Using unique data on conflict-related incidents in the Philippines, Crost, Duquennois, Felter, and Rees exploit seasonal variation in the relationship between rainfall and agricultural production to learn about the mechanism through which rainfall affects civil conflict. The researchers find that above-average rainfall in the dry season increases agricultural production and, with a one-year lag, dampens conflict intensity. In contrast, above-average rainfall in the wet season is harmful to crops and leads to more conflict the following year. Consistent with the hypothesis that rebel groups gain strength after a bad harvest, there is evidence that lagged rainfall affects the number of violent incidents initiated by insurgents but not the number of incidents initiated by government forces. These results suggest that the predicted shift towards wetter wet seasons and drier dry seasons will lead to more civil conflict even if annual rainfall totals remain stable. The authors conclude by noting that policies aimed at mitigating the effect of climate change on agriculture could have the added benefit of reducing civil conflict.


Mathieu Couttenier, HEC Lausanne; Veronica Preotu and Dominic Rohner, University of Lausanne; and Mathias Thoenig, Université de Lausanne

The Violent Legacy of Victimization: Post-Conflict Evidence on Asylum Seekers,Crimes and Public Policy in Switzerland

Couttenier, Preotu, Rohner, and Thoenig study empirically how past exposure to conflict in origin countries makes migrants more violent prone in their host country, focusing on asylum seekers in Switzerland. The researchers exploit a novel and unique dataset on all crimes reported in Switzerland by nationalities of perpetrators and victims over the period 2009-2012. Causal analysis relies on the fact that asylum seekers are exogenously allocated across the Swiss territory by the federal administration. Their baseline result is that cohorts exposed to civil conflicts/mass killings during childhood are on average 40 percent more prone to violent crimes than their co-nationals born after the conflict. The effect is stable through the lifecycle and is attenuated for women, for property crimes and for low-intensity conflicts. Further, a bilateral crime regression shows that conflict exposed cohorts have a higher propensity to target victims from their own nationality — a piece of evidence that the authors interpret as persistence in intra-national grievances. Last, the researchers exploit cross-region heterogeneity in public policies within Switzerland to document which integration policies are able to mitigate the detrimental effect of past conflict exposure on violent criminality. In particular, they find that offering labor market access to asylum seekers eliminates all the effect.

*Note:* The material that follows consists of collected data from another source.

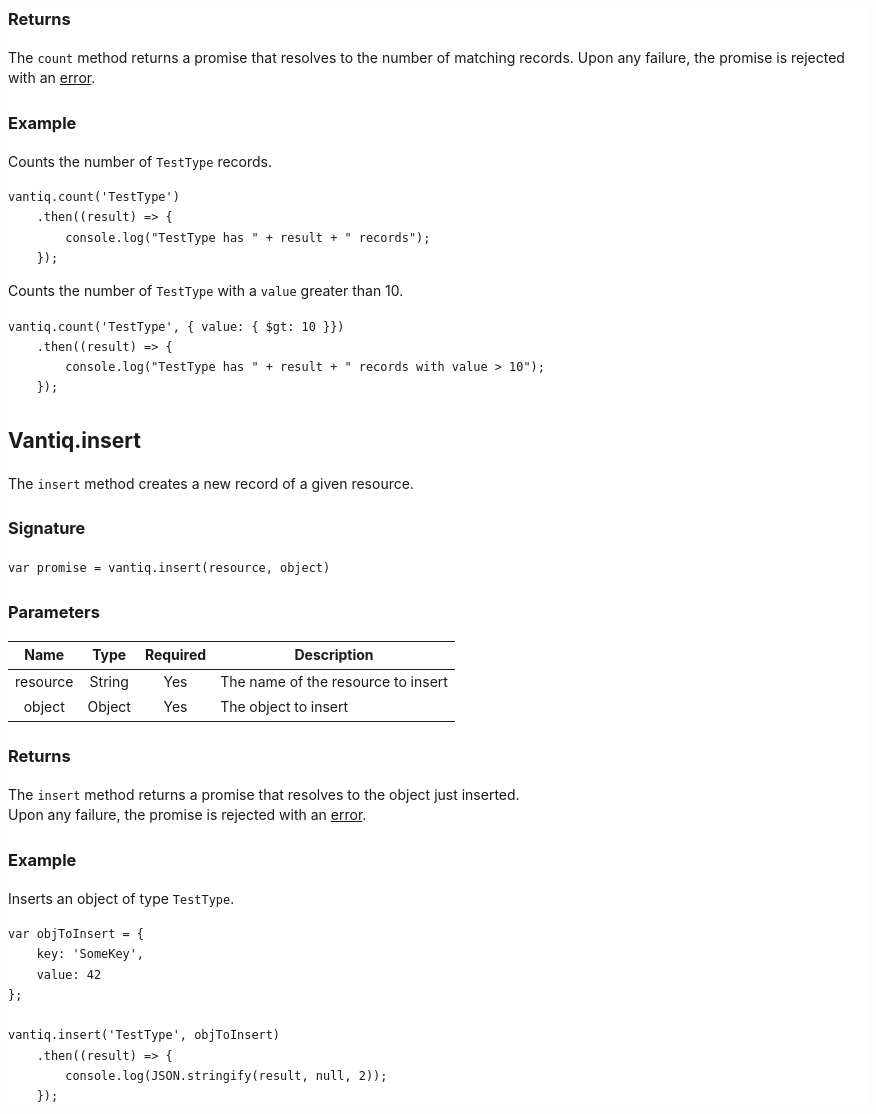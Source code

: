 ### Returns

The `count` method returns a promise that resolves to the number of matching 
records.  Upon any failure, the promise is rejected with an [error](#error).

### Example

Counts the number of `TestType` records.

    vantiq.count('TestType')
        .then((result) => {
            console.log("TestType has " + result + " records");
        });

Counts the number of `TestType` with a `value` greater than 10.

    vantiq.count('TestType', { value: { $gt: 10 }})
        .then((result) => {
            console.log("TestType has " + result + " records with value > 10");
        });

## <a id="vantiq-insert"></a> Vantiq.insert

The `insert` method creates a new record of a given resource.

### Signature

    var promise = vantiq.insert(resource, object)

### Parameters

Name | Type | Required | Description
:--: | :--: | :------:| -----------
resource | String | Yes | The name of the resource to insert
object | Object | Yes | The object to insert

### Returns

The `insert` method returns a promise that resolves to the object just inserted.  
Upon any failure, the promise is rejected with an [error](#error).

### Example

Inserts an object of type `TestType`.

    var objToInsert = {
        key: 'SomeKey',
        value: 42
    };
    
    vantiq.insert('TestType', objToInsert)
        .then((result) => {
            console.log(JSON.stringify(result, null, 2));
        });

Vera Mironova, University of Maryland, and Samuel Whitt, Fulbright Scholar, University of Prishtina

Grievances in Civil War Participation: Micro-Level Evidence from Syria

Recent macro-level studies have revived interest in grievance-based explanations of civil war participation. Using original survey data from the ongoing conflict in Syria, Mironova, Whitt, and Mrie try to understand at the micro-level whether fighters, civilians, and refugees can be distinguished based on intensity of personal, social sectarian, and regime-based grievances. Using a well-balanced sample of over 300 active rebel fighters, civilians from within the conflict zone, and externally displaced refugees, the researchers observe that insurgents tend to have strongest regime-based grievances. In contrast, refugees and civilians are less revenge-seeking and more willing to support negotiations for peace and reconcile with regime supporters. Their results speak to the role of grievances in sustaining violence in civil war and to the challenges of securing peace. At the micro-level, grievances appear relevant to understanding not only mobilization for violence, but also conflict duration, the likelihood of negotiated settlements, and prospects for reconciliation.